Form-Filled PDF extractions #673

jackdorney1999 · 2025-01-03T17:33:23Z

Question

How can I ensure that form filled data is present in the images of the PDF pages?

Hi there,

I am attempting to use Docling as part of an attribute extraction framework. I need to be able to handle attributes that may be inputted in form filled PDFs. I have seen that this is possible to extract the form filled data when outputting as markdown, when I have this as my pipeline parameter with a python implementation:

-- Set up pipeline options with the given resolution
pipeline_options = PdfPipelineOptions()
pipeline_options.do_ocr = True
pipeline_options.do_table_structure = True
pipeline_options.table_structure_options.do_cell_matching = True
pipeline_options.images_scale = resolution
pipeline_options.generate_page_images = True
pipeline_options.generate_picture_images = True
pipeline_options.table_structure_options.mode = TableFormerMode.ACCURATE
pipeline_options.ocr_options = RapidOcrOptions()

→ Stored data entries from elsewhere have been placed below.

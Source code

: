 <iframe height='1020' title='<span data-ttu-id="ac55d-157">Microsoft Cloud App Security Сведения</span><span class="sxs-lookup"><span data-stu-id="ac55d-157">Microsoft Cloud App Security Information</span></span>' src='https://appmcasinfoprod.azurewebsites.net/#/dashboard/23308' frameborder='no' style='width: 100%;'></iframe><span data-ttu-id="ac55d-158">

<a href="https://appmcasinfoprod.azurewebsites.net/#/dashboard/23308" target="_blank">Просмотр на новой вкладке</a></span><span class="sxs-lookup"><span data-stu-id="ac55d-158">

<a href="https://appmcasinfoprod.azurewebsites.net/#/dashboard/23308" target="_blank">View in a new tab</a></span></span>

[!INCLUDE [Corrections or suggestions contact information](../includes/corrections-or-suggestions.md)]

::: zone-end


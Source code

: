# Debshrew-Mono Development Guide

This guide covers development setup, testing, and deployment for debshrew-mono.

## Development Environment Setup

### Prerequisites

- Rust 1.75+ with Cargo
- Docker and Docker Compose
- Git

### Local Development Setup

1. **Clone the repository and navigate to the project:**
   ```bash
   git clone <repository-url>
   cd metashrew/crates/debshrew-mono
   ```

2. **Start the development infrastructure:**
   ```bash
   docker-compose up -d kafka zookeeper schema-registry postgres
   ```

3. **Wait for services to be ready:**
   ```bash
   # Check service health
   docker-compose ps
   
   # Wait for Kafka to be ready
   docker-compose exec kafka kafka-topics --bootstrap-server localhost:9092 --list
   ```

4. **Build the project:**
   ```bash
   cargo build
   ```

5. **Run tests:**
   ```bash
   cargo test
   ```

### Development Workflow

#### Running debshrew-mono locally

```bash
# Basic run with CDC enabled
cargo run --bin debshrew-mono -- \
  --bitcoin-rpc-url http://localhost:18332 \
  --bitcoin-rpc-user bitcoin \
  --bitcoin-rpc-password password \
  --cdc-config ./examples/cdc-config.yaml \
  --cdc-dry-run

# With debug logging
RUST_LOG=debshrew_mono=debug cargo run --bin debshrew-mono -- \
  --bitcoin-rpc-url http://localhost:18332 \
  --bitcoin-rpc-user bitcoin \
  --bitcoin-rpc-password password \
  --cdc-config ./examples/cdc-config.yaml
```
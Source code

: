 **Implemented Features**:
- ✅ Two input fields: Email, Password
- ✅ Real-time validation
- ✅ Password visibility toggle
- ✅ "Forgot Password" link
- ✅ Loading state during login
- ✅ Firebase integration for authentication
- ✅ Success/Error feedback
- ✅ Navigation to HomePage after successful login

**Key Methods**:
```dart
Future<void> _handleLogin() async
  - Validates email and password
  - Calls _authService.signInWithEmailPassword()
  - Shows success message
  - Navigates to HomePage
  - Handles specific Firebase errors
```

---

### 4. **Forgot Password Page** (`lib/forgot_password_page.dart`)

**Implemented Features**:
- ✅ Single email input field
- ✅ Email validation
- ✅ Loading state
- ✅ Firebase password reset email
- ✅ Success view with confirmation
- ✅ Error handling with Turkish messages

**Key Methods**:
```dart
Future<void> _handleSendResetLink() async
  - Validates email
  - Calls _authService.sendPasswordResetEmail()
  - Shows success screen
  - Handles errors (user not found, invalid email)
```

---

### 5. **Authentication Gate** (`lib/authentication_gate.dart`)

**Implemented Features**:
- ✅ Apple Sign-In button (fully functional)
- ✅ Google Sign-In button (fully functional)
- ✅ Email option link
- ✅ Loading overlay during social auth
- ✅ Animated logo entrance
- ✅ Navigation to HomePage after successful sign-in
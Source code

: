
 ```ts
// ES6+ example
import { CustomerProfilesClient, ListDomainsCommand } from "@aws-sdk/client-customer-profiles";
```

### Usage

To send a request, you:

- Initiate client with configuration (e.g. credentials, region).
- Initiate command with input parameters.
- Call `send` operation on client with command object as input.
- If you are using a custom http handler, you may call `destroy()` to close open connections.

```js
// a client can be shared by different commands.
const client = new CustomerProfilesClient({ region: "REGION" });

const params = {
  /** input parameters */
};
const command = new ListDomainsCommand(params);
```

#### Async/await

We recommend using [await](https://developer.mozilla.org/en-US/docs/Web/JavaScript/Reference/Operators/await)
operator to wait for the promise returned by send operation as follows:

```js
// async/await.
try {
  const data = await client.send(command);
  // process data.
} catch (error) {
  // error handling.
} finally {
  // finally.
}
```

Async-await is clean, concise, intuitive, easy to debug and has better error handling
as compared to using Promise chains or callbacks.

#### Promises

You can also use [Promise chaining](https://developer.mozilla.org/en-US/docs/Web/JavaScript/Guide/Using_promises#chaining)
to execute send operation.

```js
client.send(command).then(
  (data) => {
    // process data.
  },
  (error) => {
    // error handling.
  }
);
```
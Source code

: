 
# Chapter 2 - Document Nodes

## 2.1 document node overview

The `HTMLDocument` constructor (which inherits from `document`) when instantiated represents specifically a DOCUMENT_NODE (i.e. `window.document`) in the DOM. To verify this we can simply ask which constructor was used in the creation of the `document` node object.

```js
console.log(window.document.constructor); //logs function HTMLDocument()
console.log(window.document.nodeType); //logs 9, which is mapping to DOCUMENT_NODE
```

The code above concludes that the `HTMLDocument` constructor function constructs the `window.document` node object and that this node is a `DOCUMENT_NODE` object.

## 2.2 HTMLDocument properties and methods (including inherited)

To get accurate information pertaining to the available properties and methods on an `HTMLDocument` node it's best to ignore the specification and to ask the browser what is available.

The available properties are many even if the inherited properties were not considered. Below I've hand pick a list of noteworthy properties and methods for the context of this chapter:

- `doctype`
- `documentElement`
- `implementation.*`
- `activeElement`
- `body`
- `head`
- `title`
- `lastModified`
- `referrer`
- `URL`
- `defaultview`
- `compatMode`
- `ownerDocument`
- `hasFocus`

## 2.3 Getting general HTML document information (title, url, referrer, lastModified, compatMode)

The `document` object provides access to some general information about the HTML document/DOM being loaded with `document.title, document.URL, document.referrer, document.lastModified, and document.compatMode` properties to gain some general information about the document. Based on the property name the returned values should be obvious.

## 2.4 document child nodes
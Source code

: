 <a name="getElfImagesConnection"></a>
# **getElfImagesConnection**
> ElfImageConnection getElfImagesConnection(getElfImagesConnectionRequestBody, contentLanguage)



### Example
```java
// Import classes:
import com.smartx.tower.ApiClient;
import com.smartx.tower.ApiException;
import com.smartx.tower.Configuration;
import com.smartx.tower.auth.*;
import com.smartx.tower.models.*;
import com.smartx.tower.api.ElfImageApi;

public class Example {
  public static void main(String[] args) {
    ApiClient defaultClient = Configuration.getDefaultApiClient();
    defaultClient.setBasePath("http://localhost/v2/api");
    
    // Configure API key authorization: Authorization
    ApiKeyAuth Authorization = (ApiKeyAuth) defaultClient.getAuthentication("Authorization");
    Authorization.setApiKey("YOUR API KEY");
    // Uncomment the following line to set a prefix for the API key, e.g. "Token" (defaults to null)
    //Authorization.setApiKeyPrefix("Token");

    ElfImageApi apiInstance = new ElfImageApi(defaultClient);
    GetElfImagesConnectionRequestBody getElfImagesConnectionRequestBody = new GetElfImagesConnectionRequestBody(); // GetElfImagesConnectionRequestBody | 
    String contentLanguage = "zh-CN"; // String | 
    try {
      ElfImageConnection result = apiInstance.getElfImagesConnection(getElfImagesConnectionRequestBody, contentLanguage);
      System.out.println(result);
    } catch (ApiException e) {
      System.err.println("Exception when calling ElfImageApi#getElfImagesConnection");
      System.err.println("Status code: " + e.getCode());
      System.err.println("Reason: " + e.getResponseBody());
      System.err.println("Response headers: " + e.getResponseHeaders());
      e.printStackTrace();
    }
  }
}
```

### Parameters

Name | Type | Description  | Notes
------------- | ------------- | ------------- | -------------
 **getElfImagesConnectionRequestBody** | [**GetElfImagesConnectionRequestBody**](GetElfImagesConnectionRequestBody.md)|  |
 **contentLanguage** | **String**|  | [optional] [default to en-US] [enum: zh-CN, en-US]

-- Initialize document converter
doc_converter = DocumentConverter(
format_options={InputFormat.PDF: PdfFormatOption(pipeline_options=pipeline_options)}
)

-- Convert the input file
conversion_result = doc_converter.convert(input_file)

-- Save the JSON representation of the document
docling_doc = conversion_result.document
json_output_path = os.path.join(docling_folder, "doc.json")
with open(json_output_path, "w") as fp:
fp.write(json.dumps(docling_doc.export_to_dict()))

-- Save the Markdown file
markdown_content = conversion_result.document.export_to_markdown(image_mode='EMBEDDED')
markdown_output_path = os.path.join(markdown_folder, f"{pdf_name}.md")
with open(markdown_output_path, "w") as fp:
fp.write(markdown_content)

-- Save images for each page
for page_no, page in conversion_result.document.pages.items():
page_image_filename = os.path.join(image_folder, f"{pdf_name}-page-{page_no}.png")
with open(page_image_filename, "wb") as fp:
page.image.pil_image.save(fp, format="PNG")

I have found that:

pipeline_options.table_structure_options.do_cell_matching = True

means it will be present in the markdown (despite the form filled aspect of this pdf not being a table).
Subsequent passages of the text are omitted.